## What is expected
Beneath this instruction is a listing. Transcribe from it only the stretch from the line with "- User registration" through the line with "### Create database", both end lines included, exactly as written.

----

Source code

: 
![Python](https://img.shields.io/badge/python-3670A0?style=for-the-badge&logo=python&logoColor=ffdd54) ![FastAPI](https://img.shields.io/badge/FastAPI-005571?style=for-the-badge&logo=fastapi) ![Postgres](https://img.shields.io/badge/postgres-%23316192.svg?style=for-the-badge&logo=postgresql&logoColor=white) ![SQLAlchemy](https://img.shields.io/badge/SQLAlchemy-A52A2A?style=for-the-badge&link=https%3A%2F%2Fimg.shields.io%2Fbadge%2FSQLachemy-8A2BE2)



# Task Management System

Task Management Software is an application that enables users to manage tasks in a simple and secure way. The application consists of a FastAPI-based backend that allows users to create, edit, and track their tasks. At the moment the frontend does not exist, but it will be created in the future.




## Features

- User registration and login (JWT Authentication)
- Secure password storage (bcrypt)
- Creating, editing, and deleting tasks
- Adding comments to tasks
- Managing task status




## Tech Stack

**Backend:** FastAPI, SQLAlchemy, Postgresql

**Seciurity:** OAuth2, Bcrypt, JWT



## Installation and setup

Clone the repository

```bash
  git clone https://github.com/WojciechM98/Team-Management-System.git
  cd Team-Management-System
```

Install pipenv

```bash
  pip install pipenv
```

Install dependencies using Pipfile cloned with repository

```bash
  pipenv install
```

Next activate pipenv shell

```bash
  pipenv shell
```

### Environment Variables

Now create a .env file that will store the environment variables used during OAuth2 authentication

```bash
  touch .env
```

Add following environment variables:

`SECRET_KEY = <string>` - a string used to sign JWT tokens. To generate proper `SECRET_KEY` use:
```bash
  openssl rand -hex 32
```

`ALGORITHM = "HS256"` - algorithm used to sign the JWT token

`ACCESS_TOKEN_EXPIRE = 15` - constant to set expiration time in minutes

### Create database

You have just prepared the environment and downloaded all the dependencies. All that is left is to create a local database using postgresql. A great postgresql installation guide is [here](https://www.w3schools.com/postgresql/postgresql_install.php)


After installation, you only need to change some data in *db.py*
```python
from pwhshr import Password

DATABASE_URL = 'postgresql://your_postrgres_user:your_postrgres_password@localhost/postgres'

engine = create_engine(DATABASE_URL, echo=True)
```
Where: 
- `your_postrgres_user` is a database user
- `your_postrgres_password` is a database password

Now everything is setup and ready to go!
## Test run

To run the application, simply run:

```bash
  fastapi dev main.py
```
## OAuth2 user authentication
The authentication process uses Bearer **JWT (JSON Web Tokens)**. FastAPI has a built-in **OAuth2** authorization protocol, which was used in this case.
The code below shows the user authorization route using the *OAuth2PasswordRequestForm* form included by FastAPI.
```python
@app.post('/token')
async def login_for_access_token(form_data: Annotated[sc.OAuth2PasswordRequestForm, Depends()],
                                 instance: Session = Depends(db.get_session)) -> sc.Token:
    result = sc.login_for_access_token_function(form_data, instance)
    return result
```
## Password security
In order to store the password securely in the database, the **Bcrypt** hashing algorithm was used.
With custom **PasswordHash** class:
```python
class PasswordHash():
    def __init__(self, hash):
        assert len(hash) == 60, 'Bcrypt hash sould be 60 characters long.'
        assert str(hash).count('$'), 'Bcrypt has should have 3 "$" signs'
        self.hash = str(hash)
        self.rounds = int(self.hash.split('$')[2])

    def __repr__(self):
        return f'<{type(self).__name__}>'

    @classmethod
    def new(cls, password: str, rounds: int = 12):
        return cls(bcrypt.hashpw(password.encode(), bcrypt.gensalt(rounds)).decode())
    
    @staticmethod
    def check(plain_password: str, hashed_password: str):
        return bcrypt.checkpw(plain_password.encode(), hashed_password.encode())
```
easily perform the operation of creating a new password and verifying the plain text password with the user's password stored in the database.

----

## Task response
- User registration and login (JWT Authentication)
- Secure password storage (bcrypt)
- Creating, editing, and deleting tasks
- Adding comments to tasks
- Managing task status




## Tech Stack

**Backend:** FastAPI, SQLAlchemy, Postgresql

**Seciurity:** OAuth2, Bcrypt, JWT



## Installation and setup

Clone the repository

```bash
  git clone https://github.com/WojciechM98/Team-Management-System.git
  cd Team-Management-System
```

Install pipenv

```bash
  pip install pipenv
```

Install dependencies using Pipfile cloned with repository

```bash
  pipenv install
```

Next activate pipenv shell

```bash
  pipenv shell
```

### Environment Variables

Now create a .env file that will store the environment variables used during OAuth2 authentication

```bash
  touch .env
```

Add following environment variables:

`SECRET_KEY = <string>` - a string used to sign JWT tokens. To generate proper `SECRET_KEY` use:
```bash
  openssl rand -hex 32
```

`ALGORITHM = "HS256"` - algorithm used to sign the JWT token

`ACCESS_TOKEN_EXPIRE = 15` - constant to set expiration time in minutes

### Create database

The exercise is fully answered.